Return each entry below without any alteration.
Segment Open
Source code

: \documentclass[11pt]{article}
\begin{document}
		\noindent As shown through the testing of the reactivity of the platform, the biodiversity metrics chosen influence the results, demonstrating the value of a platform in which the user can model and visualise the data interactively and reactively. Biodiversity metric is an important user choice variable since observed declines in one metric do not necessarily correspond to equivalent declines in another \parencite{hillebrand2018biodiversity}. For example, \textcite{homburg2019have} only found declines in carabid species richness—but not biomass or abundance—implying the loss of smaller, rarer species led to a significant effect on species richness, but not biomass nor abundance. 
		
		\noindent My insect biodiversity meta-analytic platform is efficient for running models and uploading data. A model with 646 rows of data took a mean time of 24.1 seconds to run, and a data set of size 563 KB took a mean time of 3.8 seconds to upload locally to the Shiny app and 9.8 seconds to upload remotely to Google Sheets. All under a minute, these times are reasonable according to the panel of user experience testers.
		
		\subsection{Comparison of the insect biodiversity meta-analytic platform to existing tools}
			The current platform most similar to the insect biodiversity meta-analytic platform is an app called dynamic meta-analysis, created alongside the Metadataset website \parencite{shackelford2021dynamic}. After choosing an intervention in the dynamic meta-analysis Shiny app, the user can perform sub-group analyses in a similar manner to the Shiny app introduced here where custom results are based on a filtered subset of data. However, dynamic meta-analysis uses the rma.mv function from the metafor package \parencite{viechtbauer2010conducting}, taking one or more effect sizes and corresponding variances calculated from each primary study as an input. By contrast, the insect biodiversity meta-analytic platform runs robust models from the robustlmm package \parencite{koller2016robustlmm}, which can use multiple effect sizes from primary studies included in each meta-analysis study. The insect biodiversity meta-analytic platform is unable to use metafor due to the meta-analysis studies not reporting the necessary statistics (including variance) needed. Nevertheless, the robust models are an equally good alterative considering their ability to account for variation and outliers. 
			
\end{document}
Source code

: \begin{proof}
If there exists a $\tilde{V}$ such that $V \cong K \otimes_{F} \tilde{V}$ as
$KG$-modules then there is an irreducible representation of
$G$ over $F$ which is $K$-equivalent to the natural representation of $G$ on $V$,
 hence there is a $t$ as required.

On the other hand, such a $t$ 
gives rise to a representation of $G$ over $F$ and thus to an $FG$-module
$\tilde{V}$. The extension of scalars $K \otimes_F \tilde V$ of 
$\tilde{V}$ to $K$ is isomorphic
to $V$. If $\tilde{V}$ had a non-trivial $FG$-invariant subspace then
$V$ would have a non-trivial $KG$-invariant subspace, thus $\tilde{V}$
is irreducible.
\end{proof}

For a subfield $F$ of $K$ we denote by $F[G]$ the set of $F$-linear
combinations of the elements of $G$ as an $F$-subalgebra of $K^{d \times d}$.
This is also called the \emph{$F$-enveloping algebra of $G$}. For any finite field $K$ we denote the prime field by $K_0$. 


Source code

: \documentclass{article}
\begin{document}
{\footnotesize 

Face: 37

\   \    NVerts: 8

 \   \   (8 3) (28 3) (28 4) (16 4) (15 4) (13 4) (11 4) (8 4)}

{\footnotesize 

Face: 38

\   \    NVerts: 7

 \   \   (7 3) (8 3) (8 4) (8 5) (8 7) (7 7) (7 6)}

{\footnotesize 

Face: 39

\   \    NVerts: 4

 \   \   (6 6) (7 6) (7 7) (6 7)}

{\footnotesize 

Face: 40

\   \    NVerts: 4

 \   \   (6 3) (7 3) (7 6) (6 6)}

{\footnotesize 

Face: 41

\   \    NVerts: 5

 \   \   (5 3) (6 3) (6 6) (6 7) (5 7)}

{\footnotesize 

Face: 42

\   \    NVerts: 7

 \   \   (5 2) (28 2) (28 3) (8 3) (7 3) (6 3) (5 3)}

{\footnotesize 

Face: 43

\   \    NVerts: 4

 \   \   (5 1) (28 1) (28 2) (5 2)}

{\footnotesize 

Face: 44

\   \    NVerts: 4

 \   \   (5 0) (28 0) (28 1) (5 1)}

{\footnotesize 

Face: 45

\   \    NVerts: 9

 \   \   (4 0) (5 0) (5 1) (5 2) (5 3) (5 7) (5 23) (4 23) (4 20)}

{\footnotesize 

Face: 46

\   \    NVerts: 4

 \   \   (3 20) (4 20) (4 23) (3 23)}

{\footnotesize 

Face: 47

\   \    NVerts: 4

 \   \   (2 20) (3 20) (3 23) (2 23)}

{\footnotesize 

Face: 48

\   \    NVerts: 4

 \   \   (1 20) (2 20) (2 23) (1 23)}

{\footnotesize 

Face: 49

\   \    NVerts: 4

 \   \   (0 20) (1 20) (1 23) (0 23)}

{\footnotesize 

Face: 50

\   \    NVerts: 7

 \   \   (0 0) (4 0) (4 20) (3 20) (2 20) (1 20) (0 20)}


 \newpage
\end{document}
Segment Closed
__Answer below__
Source code

: \documentclass[11pt]{article}
\begin{document}
		\noindent As shown through the testing of the reactivity of the platform, the biodiversity metrics chosen influence the results, demonstrating the value of a platform in which the user can model and visualise the data interactively and reactively. Biodiversity metric is an important user choice variable since observed declines in one metric do not necessarily correspond to equivalent declines in another \parencite{hillebrand2018biodiversity}. For example, \textcite{homburg2019have} only found declines in carabid species richness—but not biomass or abundance—implying the loss of smaller, rarer species led to a significant effect on species richness, but not biomass nor abundance. 
		
		\noindent My insect biodiversity meta-analytic platform is efficient for running models and uploading data. A model with 646 rows of data took a mean time of 24.1 seconds to run, and a data set of size 563 KB took a mean time of 3.8 seconds to upload locally to the Shiny app and 9.8 seconds to upload remotely to Google Sheets. All under a minute, these times are reasonable according to the panel of user experience testers.
		
		\subsection{Comparison of the insect biodiversity meta-analytic platform to existing tools}
			The current platform most similar to the insect biodiversity meta-analytic platform is an app called dynamic meta-analysis, created alongside the Metadataset website \parencite{shackelford2021dynamic}. After choosing an intervention in the dynamic meta-analysis Shiny app, the user can perform sub-group analyses in a similar manner to the Shiny app introduced here where custom results are based on a filtered subset of data. However, dynamic meta-analysis uses the rma.mv function from the metafor package \parencite{viechtbauer2010conducting}, taking one or more effect sizes and corresponding variances calculated from each primary study as an input. By contrast, the insect biodiversity meta-analytic platform runs robust models from the robustlmm package \parencite{koller2016robustlmm}, which can use multiple effect sizes from primary studies included in each meta-analysis study. The insect biodiversity meta-analytic platform is unable to use metafor due to the meta-analysis studies not reporting the necessary statistics (including variance) needed. Nevertheless, the robust models are an equally good alterative considering their ability to account for variation and outliers. 
			
\end{document}
Source code

: \begin{proof}
If there exists a $\tilde{V}$ such that $V \cong K \otimes_{F} \tilde{V}$ as
$KG$-modules then there is an irreducible representation of
$G$ over $F$ which is $K$-equivalent to the natural representation of $G$ on $V$,
 hence there is a $t$ as required.

On the other hand, such a $t$ 
gives rise to a representation of $G$ over $F$ and thus to an $FG$-module
$\tilde{V}$. The extension of scalars $K \otimes_F \tilde V$ of 
$\tilde{V}$ to $K$ is isomorphic
to $V$. If $\tilde{V}$ had a non-trivial $FG$-invariant subspace then
$V$ would have a non-trivial $KG$-invariant subspace, thus $\tilde{V}$
is irreducible.
\end{proof}

For a subfield $F$ of $K$ we denote by $F[G]$ the set of $F$-linear
combinations of the elements of $G$ as an $F$-subalgebra of $K^{d \times d}$.
This is also called the \emph{$F$-enveloping algebra of $G$}. For any finite field $K$ we denote the prime field by $K_0$. 


Source code

: \documentclass{article}
\begin{document}
{\footnotesize 

Face: 37

\   \    NVerts: 8

 \   \   (8 3) (28 3) (28 4) (16 4) (15 4) (13 4) (11 4) (8 4)}

{\footnotesize 

Face: 38

\   \    NVerts: 7

 \   \   (7 3) (8 3) (8 4) (8 5) (8 7) (7 7) (7 6)}

{\footnotesize 

Face: 39

\   \    NVerts: 4

 \   \   (6 6) (7 6) (7 7) (6 7)}

{\footnotesize 

Face: 40

\   \    NVerts: 4

 \   \   (6 3) (7 3) (7 6) (6 6)}

{\footnotesize 

Face: 41

\   \    NVerts: 5

 \   \   (5 3) (6 3) (6 6) (6 7) (5 7)}

{\footnotesize 

Face: 42

\   \    NVerts: 7

 \   \   (5 2) (28 2) (28 3) (8 3) (7 3) (6 3) (5 3)}

{\footnotesize 

Face: 43

\   \    NVerts: 4

 \   \   (5 1) (28 1) (28 2) (5 2)}

{\footnotesize 

Face: 44

\   \    NVerts: 4

 \   \   (5 0) (28 0) (28 1) (5 1)}

{\footnotesize 

Face: 45

\   \    NVerts: 9

 \   \   (4 0) (5 0) (5 1) (5 2) (5 3) (5 7) (5 23) (4 23) (4 20)}

{\footnotesize 

Face: 46

\   \    NVerts: 4

 \   \   (3 20) (4 20) (4 23) (3 23)}

{\footnotesize 

Face: 47

\   \    NVerts: 4

 \   \   (2 20) (3 20) (3 23) (2 23)}

{\footnotesize 

Face: 48

\   \    NVerts: 4

 \   \   (1 20) (2 20) (2 23) (1 23)}

{\footnotesize 

Face: 49

\   \    NVerts: 4

 \   \   (0 20) (1 20) (1 23) (0 23)}

{\footnotesize 

Face: 50

\   \    NVerts: 7

 \   \   (0 0) (4 0) (4 20) (3 20) (2 20) (1 20) (0 20)}


 \newpage
\end{document}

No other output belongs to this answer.